EFT e i Rimedi naturali per Impotenza

Sembra facile: basta una pillola e risolvo il problema della Disfunzione erettile. Ma è tutto qui? Addentrati nei tuoi pensieri e cerca di capire con EFT perchè il tuo corpo non reagisce come prima a quegli stimoli.

Cosa dice la scienza sulla Disfunzione erettile

Impotenza e rimedi naturali per la disfunzione erettile possono essere di 2 tipi: quelli chimici e quelli che agiscono sulle sue cause psicologiche.

Le cause dell’impotenza possono essere di natura psicologica: stress e impotenza , l’ansia da prestazione, la depressione e un cattivo feeling con il partner. I rimedi naturali per l’erezione agiranno sugli stati emotivi alterati.

– Esiste chi vive tutto con una profonda mancanza di fiducia in se stesso, che non osa mai, e quando lo fa, si predispone al fallimento.

-Da questo nasce l’ansioso, schiacciato da grandi responsabilità. L’uomo si sente sovraccaricato dal lavoro e dalle incombenze della vita che percepisce come insormontabili.

-Per lo stress mentale i fiori rilassano molto. Per l’uomo che necessita di questo rimedio floreale esistono mille pensieri, lui lavora tanto con la testa fino a sentirsi stanco fisicamente. La sofferenza riguarda affaticamento e sovraccarico mentale, astenia e vivo rifiuto per il lavoro. Prende negativamente tutto quello che gli viene dato, non sceglie quasi più. L’assunzione dei fiori di Bach aiuta la capacità di sostenere lo stress, insieme ad un senso di pace, tranquillità e soddisfazione, aumentando la concentrazione e libera la mente dai pensieri.

Come eft può aiutare in caso di Disfunzione erettile

Anche EFT , strutturato per ricercare la causa che ha provocato la disfunzione erettile , agisce in profondità andando a cercare queste a livello emozionale. Semplicemente picchiettando con le proprie dita su punti iniziali o finali dei meridiani si genera rilassamento e concentrandosi sul problema possono uscire le cause che hanno generato la disfunzione erettile.

Testimonianza di eft sulla Disfunzione erettile

Un dottore in America aveva appena visitato un paziente di 30 anni che si era sottoposto a vasectomia presso la sua clinica.

Essendo stata la vasectomia un po’ più lunga della media si era creato gonfiore e disagio durante il processo di guarigione. Aveva anche compreso male cosa aspettarsi dopo la vasectomia. Era convinto di poter ritornare al lavoro, subito dopo l’operazione.

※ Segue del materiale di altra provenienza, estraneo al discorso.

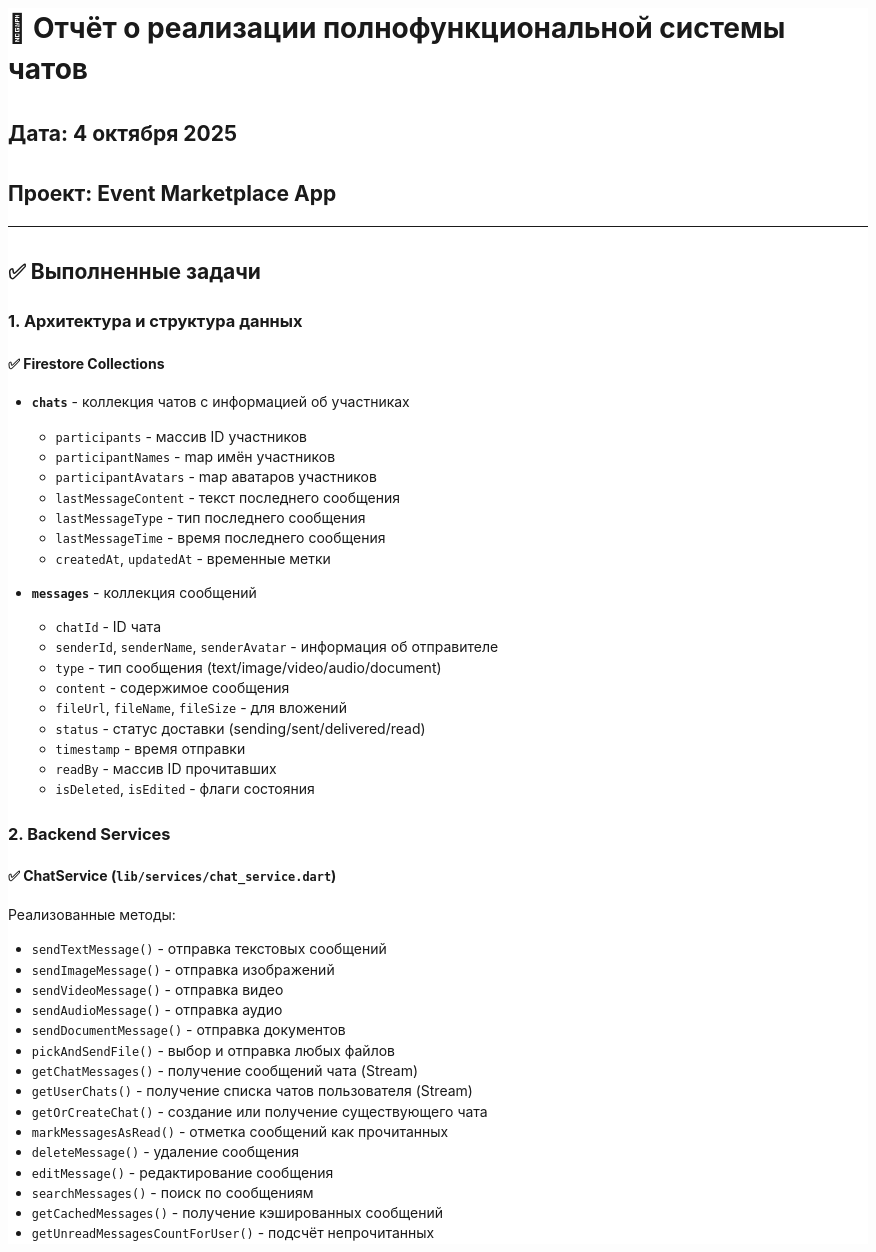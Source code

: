 # 💬 Отчёт о реализации полнофункциональной системы чатов

## Дата: 4 октября 2025
## Проект: Event Marketplace App

---

## ✅ Выполненные задачи

### 1. Архитектура и структура данных

#### ✅ Firestore Collections
- **`chats`** - коллекция чатов с информацией об участниках
  - `participants` - массив ID участников
  - `participantNames` - map имён участников
  - `participantAvatars` - map аватаров участников
  - `lastMessageContent` - текст последнего сообщения
  - `lastMessageType` - тип последнего сообщения
  - `lastMessageTime` - время последнего сообщения
  - `createdAt`, `updatedAt` - временные метки

- **`messages`** - коллекция сообщений
  - `chatId` - ID чата
  - `senderId`, `senderName`, `senderAvatar` - информация об отправителе
  - `type` - тип сообщения (text/image/video/audio/document)
  - `content` - содержимое сообщения
  - `fileUrl`, `fileName`, `fileSize` - для вложений
  - `status` - статус доставки (sending/sent/delivered/read)
  - `timestamp` - время отправки
  - `readBy` - массив ID прочитавших
  - `isDeleted`, `isEdited` - флаги состояния

### 2. Backend Services

#### ✅ ChatService (`lib/services/chat_service.dart`)
Реализованные методы:
- `sendTextMessage()` - отправка текстовых сообщений
- `sendImageMessage()` - отправка изображений
- `sendVideoMessage()` - отправка видео
- `sendAudioMessage()` - отправка аудио
- `sendDocumentMessage()` - отправка документов
- `pickAndSendFile()` - выбор и отправка любых файлов
- `getChatMessages()` - получение сообщений чата (Stream)
- `getUserChats()` - получение списка чатов пользователя (Stream)
- `getOrCreateChat()` - создание или получение существующего чата
- `markMessagesAsRead()` - отметка сообщений как прочитанных
- `deleteMessage()` - удаление сообщения
- `editMessage()` - редактирование сообщения
- `searchMessages()` - поиск по сообщениям
- `getCachedMessages()` - получение кэшированных сообщений
- `getUnreadMessagesCountForUser()` - подсчёт непрочитанных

Normalmente ci sono gonfiore e disagio da 2 a 10 giorni dopo l’intervento, e servono un paio di giorni passati a letto.

Il paziente era ritornato perché aveva iniziato ad avere disfunzione erettile, accompagnati da stress ed impotenza dopo la vasectomia. Il dottore spiegava che non c’è un collegamento diretto tra l’intervento e le disfunzioni erettili.

Durante il racconto sono emerse delle chiavi di lettura:

• Il paziente aveva un buon numero di situazioni irrisolte riguardo i disagi dell’intervento;

• Il paziente era in collera per la lunghezza dei tempi di guarigione

• Circa 10 giorni dopo l’operazione, ha cercato di far sesso con sua moglie, però il primo tentativo gli ha causato dolore, e nella sua mente hanno iniziato nascere pensieri del tipo: “Potrei non ritornare a posto ed il sesso potrebbe non essere più bello come prima e potrebbe ancora farmi male” .

Hanno fatto un paio di giri di EFT sulle emozioni createsi riguardo all’intervento ed al ritardo della guarigione, poi hanno picchiettato sul dolore provato in primo evento sessuale fino a quando non è scomparso.

Lo ha chiamato una settimana più tardi per dirgli che andava tutto bene a letto.